**Work task:** Gather every line below where "were" appears.

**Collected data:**

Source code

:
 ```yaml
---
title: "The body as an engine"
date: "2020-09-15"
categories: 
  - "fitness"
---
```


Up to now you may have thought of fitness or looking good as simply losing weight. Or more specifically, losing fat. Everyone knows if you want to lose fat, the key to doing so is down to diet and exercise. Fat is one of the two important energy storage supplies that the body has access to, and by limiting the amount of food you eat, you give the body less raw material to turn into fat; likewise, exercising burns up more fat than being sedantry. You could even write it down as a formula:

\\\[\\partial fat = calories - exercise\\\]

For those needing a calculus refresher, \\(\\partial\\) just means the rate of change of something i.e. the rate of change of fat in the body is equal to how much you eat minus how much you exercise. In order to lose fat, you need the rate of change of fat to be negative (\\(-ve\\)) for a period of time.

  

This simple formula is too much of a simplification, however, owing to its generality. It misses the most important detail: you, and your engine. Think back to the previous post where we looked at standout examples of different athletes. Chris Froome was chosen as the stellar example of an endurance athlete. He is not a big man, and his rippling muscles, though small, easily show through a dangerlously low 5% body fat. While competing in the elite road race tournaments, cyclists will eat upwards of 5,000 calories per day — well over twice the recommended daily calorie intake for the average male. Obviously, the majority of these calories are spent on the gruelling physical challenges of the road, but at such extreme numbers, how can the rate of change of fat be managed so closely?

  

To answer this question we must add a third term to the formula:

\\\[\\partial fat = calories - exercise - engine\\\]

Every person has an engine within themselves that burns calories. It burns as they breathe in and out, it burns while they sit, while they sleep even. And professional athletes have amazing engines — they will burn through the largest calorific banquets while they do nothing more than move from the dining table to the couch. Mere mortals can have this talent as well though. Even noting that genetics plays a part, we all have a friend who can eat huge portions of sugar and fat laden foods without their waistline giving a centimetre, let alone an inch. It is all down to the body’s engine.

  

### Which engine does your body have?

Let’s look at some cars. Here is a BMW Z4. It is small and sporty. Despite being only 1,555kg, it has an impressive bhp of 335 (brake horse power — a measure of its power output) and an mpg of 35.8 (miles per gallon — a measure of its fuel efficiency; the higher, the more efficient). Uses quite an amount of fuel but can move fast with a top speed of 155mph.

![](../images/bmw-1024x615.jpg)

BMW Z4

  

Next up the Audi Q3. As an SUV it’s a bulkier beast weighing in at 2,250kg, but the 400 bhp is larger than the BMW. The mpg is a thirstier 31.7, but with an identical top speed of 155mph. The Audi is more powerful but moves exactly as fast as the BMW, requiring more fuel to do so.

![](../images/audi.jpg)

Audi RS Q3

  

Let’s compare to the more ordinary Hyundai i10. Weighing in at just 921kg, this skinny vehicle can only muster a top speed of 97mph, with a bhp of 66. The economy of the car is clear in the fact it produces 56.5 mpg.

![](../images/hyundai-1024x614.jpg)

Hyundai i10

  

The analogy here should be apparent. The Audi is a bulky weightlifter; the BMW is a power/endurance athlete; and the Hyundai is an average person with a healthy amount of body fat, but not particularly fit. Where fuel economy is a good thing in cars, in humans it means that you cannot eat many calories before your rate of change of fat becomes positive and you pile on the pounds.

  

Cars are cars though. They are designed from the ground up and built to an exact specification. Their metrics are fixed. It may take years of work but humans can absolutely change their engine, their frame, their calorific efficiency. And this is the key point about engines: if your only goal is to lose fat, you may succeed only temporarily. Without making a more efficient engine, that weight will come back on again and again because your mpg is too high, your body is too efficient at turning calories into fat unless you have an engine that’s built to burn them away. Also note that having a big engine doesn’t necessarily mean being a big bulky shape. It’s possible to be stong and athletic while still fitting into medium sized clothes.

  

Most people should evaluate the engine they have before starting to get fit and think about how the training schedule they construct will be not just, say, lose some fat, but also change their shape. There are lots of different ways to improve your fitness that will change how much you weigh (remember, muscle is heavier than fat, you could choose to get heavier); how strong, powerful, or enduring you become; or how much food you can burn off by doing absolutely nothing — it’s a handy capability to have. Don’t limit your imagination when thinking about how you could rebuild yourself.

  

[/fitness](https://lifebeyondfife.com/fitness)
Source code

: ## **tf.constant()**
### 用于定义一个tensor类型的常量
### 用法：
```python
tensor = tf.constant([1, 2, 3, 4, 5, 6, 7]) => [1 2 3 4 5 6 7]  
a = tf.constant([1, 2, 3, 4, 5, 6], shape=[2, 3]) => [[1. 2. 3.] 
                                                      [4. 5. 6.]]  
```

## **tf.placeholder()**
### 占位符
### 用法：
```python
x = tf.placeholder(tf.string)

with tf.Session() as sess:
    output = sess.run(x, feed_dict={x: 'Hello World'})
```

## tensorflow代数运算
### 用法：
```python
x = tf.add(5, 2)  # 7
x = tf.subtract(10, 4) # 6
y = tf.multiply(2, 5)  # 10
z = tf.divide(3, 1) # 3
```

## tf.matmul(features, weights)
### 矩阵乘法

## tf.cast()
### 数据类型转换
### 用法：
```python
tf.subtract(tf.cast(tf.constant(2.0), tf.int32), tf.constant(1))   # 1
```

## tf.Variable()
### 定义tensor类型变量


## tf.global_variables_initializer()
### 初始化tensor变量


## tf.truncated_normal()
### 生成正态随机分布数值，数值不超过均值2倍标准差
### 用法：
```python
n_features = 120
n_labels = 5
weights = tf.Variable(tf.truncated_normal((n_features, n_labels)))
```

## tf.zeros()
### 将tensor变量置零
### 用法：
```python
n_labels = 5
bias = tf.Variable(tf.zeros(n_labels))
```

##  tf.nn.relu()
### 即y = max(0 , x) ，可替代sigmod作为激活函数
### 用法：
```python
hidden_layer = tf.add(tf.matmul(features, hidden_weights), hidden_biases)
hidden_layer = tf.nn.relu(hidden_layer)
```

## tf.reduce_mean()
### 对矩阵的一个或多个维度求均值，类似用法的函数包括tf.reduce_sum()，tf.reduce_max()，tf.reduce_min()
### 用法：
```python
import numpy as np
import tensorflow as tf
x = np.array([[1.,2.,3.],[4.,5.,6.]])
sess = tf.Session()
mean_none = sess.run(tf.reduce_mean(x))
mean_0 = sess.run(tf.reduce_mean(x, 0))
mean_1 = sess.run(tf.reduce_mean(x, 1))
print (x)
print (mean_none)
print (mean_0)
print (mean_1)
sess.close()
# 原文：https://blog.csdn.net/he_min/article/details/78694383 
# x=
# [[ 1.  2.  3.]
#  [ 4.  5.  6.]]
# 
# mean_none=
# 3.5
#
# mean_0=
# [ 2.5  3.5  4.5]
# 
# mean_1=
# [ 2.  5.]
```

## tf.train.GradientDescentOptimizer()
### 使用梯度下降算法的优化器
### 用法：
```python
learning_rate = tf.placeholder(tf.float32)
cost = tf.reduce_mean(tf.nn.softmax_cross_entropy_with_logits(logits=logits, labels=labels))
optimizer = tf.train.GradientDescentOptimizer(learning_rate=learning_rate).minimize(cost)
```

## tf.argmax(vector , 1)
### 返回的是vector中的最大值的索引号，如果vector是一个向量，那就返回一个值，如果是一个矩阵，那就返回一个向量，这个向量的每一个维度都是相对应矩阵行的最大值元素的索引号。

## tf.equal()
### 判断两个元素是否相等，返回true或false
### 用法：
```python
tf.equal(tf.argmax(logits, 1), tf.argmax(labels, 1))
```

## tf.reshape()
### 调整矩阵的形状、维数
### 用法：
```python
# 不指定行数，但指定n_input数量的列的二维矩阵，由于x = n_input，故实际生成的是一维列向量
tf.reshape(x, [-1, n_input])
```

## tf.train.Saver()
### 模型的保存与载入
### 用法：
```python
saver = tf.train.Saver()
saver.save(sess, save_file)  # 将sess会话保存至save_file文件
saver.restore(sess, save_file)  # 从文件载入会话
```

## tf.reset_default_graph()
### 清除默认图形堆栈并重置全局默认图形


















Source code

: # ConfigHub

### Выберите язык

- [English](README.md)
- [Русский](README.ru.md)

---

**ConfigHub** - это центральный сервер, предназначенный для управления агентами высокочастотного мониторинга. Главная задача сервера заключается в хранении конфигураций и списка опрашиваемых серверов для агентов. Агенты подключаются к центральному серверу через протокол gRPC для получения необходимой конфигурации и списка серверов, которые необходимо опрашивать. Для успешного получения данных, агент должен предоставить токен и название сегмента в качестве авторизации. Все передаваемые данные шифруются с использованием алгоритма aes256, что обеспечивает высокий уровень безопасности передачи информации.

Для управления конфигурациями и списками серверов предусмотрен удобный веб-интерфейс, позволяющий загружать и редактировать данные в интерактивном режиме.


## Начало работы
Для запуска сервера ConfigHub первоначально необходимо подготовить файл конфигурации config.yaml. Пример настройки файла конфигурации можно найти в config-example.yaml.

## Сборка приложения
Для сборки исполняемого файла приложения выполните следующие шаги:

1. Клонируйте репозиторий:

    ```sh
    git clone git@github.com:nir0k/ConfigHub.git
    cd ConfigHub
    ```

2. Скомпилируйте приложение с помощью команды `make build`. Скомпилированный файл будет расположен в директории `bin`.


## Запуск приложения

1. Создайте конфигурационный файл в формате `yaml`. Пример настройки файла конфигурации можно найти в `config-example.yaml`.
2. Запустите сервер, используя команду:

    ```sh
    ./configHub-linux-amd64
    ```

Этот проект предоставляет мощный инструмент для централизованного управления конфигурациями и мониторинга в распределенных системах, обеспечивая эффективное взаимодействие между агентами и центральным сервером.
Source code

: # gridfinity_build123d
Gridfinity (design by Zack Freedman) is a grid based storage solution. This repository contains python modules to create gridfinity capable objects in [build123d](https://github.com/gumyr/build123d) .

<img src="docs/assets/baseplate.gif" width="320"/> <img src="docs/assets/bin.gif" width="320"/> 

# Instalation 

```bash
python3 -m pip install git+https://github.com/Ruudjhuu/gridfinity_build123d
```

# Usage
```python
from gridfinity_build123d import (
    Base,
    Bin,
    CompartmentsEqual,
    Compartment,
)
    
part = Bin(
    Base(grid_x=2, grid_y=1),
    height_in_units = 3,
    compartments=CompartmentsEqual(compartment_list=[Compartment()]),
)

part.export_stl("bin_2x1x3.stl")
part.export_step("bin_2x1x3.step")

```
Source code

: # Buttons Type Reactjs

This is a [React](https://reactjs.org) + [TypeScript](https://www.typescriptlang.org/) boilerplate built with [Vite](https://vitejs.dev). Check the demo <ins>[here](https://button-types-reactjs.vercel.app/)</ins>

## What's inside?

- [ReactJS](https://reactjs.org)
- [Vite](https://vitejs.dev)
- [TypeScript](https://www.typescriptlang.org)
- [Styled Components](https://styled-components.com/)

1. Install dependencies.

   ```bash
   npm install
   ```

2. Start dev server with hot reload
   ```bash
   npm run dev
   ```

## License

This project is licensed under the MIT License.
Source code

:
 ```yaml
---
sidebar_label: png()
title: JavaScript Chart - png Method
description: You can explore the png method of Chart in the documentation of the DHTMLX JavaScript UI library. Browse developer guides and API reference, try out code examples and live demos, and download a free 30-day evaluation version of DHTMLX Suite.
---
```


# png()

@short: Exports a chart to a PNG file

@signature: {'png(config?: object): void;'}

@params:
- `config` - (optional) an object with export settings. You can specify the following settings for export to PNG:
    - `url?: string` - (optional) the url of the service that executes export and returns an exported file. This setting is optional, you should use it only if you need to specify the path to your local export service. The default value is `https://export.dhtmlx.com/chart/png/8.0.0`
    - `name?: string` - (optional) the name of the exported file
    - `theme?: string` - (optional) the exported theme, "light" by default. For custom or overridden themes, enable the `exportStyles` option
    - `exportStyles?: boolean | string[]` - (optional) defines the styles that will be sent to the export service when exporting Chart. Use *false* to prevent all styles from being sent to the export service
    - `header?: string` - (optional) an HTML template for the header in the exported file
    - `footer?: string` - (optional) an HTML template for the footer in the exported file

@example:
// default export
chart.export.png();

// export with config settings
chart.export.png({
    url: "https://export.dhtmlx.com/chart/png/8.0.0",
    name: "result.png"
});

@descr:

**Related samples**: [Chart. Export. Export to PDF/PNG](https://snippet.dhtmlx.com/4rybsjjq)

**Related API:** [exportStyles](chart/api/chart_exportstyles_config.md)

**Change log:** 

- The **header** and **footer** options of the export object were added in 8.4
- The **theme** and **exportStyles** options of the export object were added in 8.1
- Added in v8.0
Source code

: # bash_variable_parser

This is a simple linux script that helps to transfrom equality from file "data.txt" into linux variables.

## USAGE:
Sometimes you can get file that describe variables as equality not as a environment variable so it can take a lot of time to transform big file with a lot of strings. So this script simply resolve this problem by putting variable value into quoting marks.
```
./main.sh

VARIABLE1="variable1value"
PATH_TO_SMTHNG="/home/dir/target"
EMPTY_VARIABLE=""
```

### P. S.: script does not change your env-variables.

**Task result:**
- The **header** and **footer** options of the export object were added in 8.4
- The **theme** and **exportStyles** options of the export object were added in 8.1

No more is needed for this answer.